Collected data entries:

<<<<

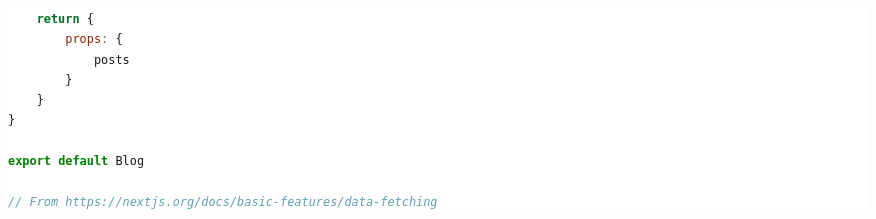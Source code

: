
 ```js
	return {
		props: {
			posts
		}
	}
}

export default Blog

// From https://nextjs.org/docs/basic-features/data-fetching
```
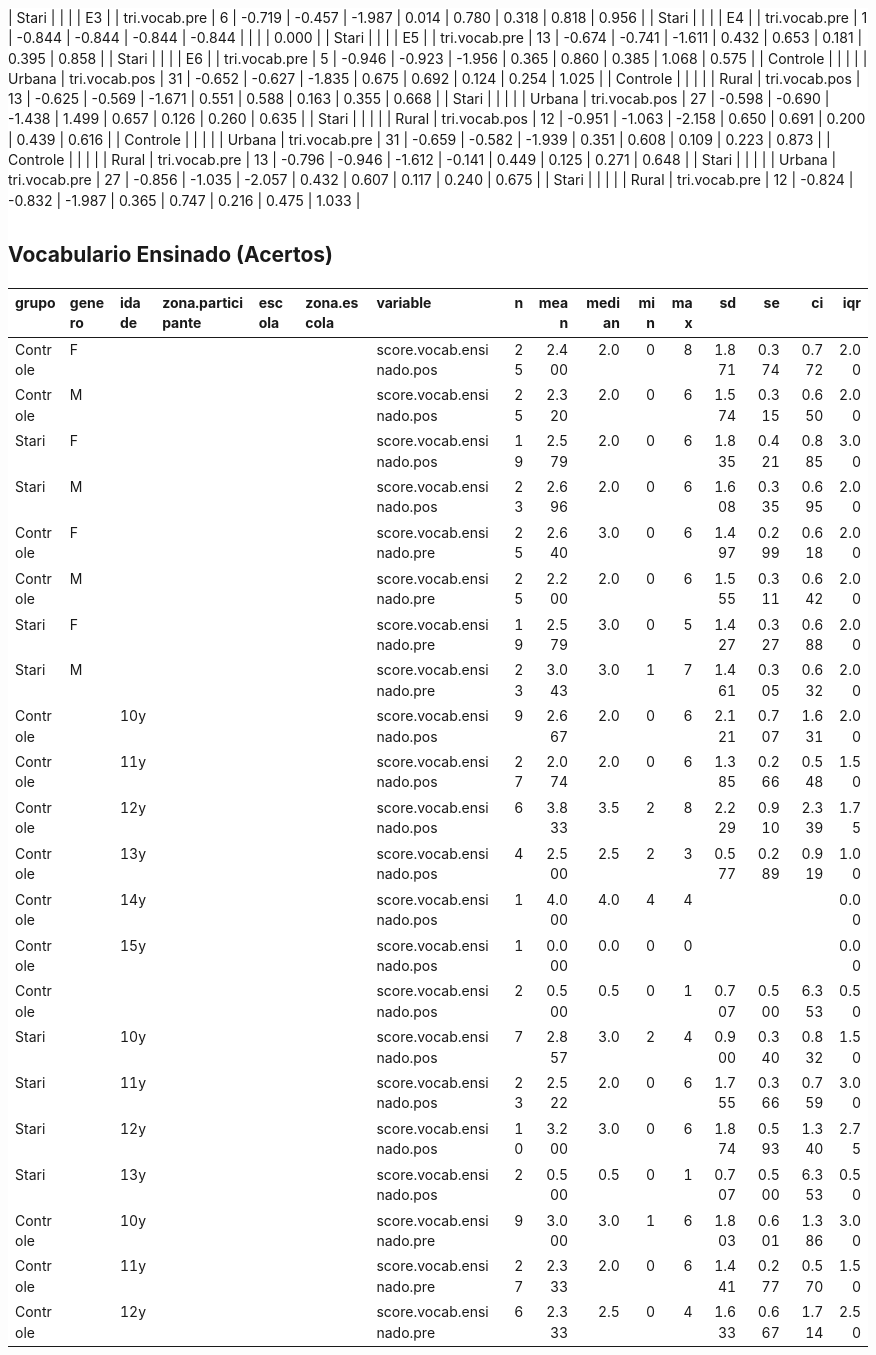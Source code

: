 | Stari    |        |       |                   | E3     |             | tri.vocab.pre |   6 | -0.719 | -0.457 | -1.987 |  0.014 | 0.780 | 0.318 | 0.818 | 0.956 |
| Stari    |        |       |                   | E4     |             | tri.vocab.pre |   1 | -0.844 | -0.844 | -0.844 | -0.844 |       |       |       | 0.000 |
| Stari    |        |       |                   | E5     |             | tri.vocab.pre |  13 | -0.674 | -0.741 | -1.611 |  0.432 | 0.653 | 0.181 | 0.395 | 0.858 |
| Stari    |        |       |                   | E6     |             | tri.vocab.pre |   5 | -0.946 | -0.923 | -1.956 |  0.365 | 0.860 | 0.385 | 1.068 | 0.575 |
| Controle |        |       |                   |        | Urbana      | tri.vocab.pos |  31 | -0.652 | -0.627 | -1.835 |  0.675 | 0.692 | 0.124 | 0.254 | 1.025 |
| Controle |        |       |                   |        | Rural       | tri.vocab.pos |  13 | -0.625 | -0.569 | -1.671 |  0.551 | 0.588 | 0.163 | 0.355 | 0.668 |
| Stari    |        |       |                   |        | Urbana      | tri.vocab.pos |  27 | -0.598 | -0.690 | -1.438 |  1.499 | 0.657 | 0.126 | 0.260 | 0.635 |
| Stari    |        |       |                   |        | Rural       | tri.vocab.pos |  12 | -0.951 | -1.063 | -2.158 |  0.650 | 0.691 | 0.200 | 0.439 | 0.616 |
| Controle |        |       |                   |        | Urbana      | tri.vocab.pre |  31 | -0.659 | -0.582 | -1.939 |  0.351 | 0.608 | 0.109 | 0.223 | 0.873 |
| Controle |        |       |                   |        | Rural       | tri.vocab.pre |  13 | -0.796 | -0.946 | -1.612 | -0.141 | 0.449 | 0.125 | 0.271 | 0.648 |
| Stari    |        |       |                   |        | Urbana      | tri.vocab.pre |  27 | -0.856 | -1.035 | -2.057 |  0.432 | 0.607 | 0.117 | 0.240 | 0.675 |
| Stari    |        |       |                   |        | Rural       | tri.vocab.pre |  12 | -0.824 | -0.832 | -1.987 |  0.365 | 0.747 | 0.216 | 0.475 | 1.033 |

## Vocabulario Ensinado (Acertos)

| grupo    | genero | idade | zona.participante | escola | zona.escola | variable                 |   n |  mean | median | min | max |    sd |    se |    ci |  iqr |
|:---------|:-------|:------|:------------------|:-------|:------------|:-------------------------|----:|------:|-------:|----:|----:|------:|------:|------:|-----:|
| Controle | F      |       |                   |        |             | score.vocab.ensinado.pos |  25 | 2.400 |    2.0 |   0 |   8 | 1.871 | 0.374 | 0.772 | 2.00 |
| Controle | M      |       |                   |        |             | score.vocab.ensinado.pos |  25 | 2.320 |    2.0 |   0 |   6 | 1.574 | 0.315 | 0.650 | 2.00 |
| Stari    | F      |       |                   |        |             | score.vocab.ensinado.pos |  19 | 2.579 |    2.0 |   0 |   6 | 1.835 | 0.421 | 0.885 | 3.00 |
| Stari    | M      |       |                   |        |             | score.vocab.ensinado.pos |  23 | 2.696 |    2.0 |   0 |   6 | 1.608 | 0.335 | 0.695 | 2.00 |
| Controle | F      |       |                   |        |             | score.vocab.ensinado.pre |  25 | 2.640 |    3.0 |   0 |   6 | 1.497 | 0.299 | 0.618 | 2.00 |
| Controle | M      |       |                   |        |             | score.vocab.ensinado.pre |  25 | 2.200 |    2.0 |   0 |   6 | 1.555 | 0.311 | 0.642 | 2.00 |
| Stari    | F      |       |                   |        |             | score.vocab.ensinado.pre |  19 | 2.579 |    3.0 |   0 |   5 | 1.427 | 0.327 | 0.688 | 2.00 |
| Stari    | M      |       |                   |        |             | score.vocab.ensinado.pre |  23 | 3.043 |    3.0 |   1 |   7 | 1.461 | 0.305 | 0.632 | 2.00 |
| Controle |        | 10y   |                   |        |             | score.vocab.ensinado.pos |   9 | 2.667 |    2.0 |   0 |   6 | 2.121 | 0.707 | 1.631 | 2.00 |
| Controle |        | 11y   |                   |        |             | score.vocab.ensinado.pos |  27 | 2.074 |    2.0 |   0 |   6 | 1.385 | 0.266 | 0.548 | 1.50 |
| Controle |        | 12y   |                   |        |             | score.vocab.ensinado.pos |   6 | 3.833 |    3.5 |   2 |   8 | 2.229 | 0.910 | 2.339 | 1.75 |
| Controle |        | 13y   |                   |        |             | score.vocab.ensinado.pos |   4 | 2.500 |    2.5 |   2 |   3 | 0.577 | 0.289 | 0.919 | 1.00 |
| Controle |        | 14y   |                   |        |             | score.vocab.ensinado.pos |   1 | 4.000 |    4.0 |   4 |   4 |       |       |       | 0.00 |
| Controle |        | 15y   |                   |        |             | score.vocab.ensinado.pos |   1 | 0.000 |    0.0 |   0 |   0 |       |       |       | 0.00 |
| Controle |        |       |                   |        |             | score.vocab.ensinado.pos |   2 | 0.500 |    0.5 |   0 |   1 | 0.707 | 0.500 | 6.353 | 0.50 |
| Stari    |        | 10y   |                   |        |             | score.vocab.ensinado.pos |   7 | 2.857 |    3.0 |   2 |   4 | 0.900 | 0.340 | 0.832 | 1.50 |
| Stari    |        | 11y   |                   |        |             | score.vocab.ensinado.pos |  23 | 2.522 |    2.0 |   0 |   6 | 1.755 | 0.366 | 0.759 | 3.00 |
| Stari    |        | 12y   |                   |        |             | score.vocab.ensinado.pos |  10 | 3.200 |    3.0 |   0 |   6 | 1.874 | 0.593 | 1.340 | 2.75 |
| Stari    |        | 13y   |                   |        |             | score.vocab.ensinado.pos |   2 | 0.500 |    0.5 |   0 |   1 | 0.707 | 0.500 | 6.353 | 0.50 |
| Controle |        | 10y   |                   |        |             | score.vocab.ensinado.pre |   9 | 3.000 |    3.0 |   1 |   6 | 1.803 | 0.601 | 1.386 | 3.00 |
| Controle |        | 11y   |                   |        |             | score.vocab.ensinado.pre |  27 | 2.333 |    2.0 |   0 |   6 | 1.441 | 0.277 | 0.570 | 1.50 |
| Controle |        | 12y   |                   |        |             | score.vocab.ensinado.pre |   6 | 2.333 |    2.5 |   0 |   4 | 1.633 | 0.667 | 1.714 | 2.50 |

>>>>

What is needed is an exact retyping of the lines from the start of the data through the line with "0.439 | 0.616 |", with both end lines kept and every picture left out.

Source code

:
 ```js
	return {
		props: {
			posts
		}
	}
}

export default Blog

// From https://nextjs.org/docs/basic-features/data-fetching
```
Source code

: | Stari    |        |       |                   | E3     |             | tri.vocab.pre |   6 | -0.719 | -0.457 | -1.987 |  0.014 | 0.780 | 0.318 | 0.818 | 0.956 |
| Stari    |        |       |                   | E4     |             | tri.vocab.pre |   1 | -0.844 | -0.844 | -0.844 | -0.844 |       |       |       | 0.000 |
| Stari    |        |       |                   | E5     |             | tri.vocab.pre |  13 | -0.674 | -0.741 | -1.611 |  0.432 | 0.653 | 0.181 | 0.395 | 0.858 |
| Stari    |        |       |                   | E6     |             | tri.vocab.pre |   5 | -0.946 | -0.923 | -1.956 |  0.365 | 0.860 | 0.385 | 1.068 | 0.575 |
| Controle |        |       |                   |        | Urbana      | tri.vocab.pos |  31 | -0.652 | -0.627 | -1.835 |  0.675 | 0.692 | 0.124 | 0.254 | 1.025 |
| Controle |        |       |                   |        | Rural       | tri.vocab.pos |  13 | -0.625 | -0.569 | -1.671 |  0.551 | 0.588 | 0.163 | 0.355 | 0.668 |
| Stari    |        |       |                   |        | Urbana      | tri.vocab.pos |  27 | -0.598 | -0.690 | -1.438 |  1.499 | 0.657 | 0.126 | 0.260 | 0.635 |
| Stari    |        |       |                   |        | Rural       | tri.vocab.pos |  12 | -0.951 | -1.063 | -2.158 |  0.650 | 0.691 | 0.200 | 0.439 | 0.616 |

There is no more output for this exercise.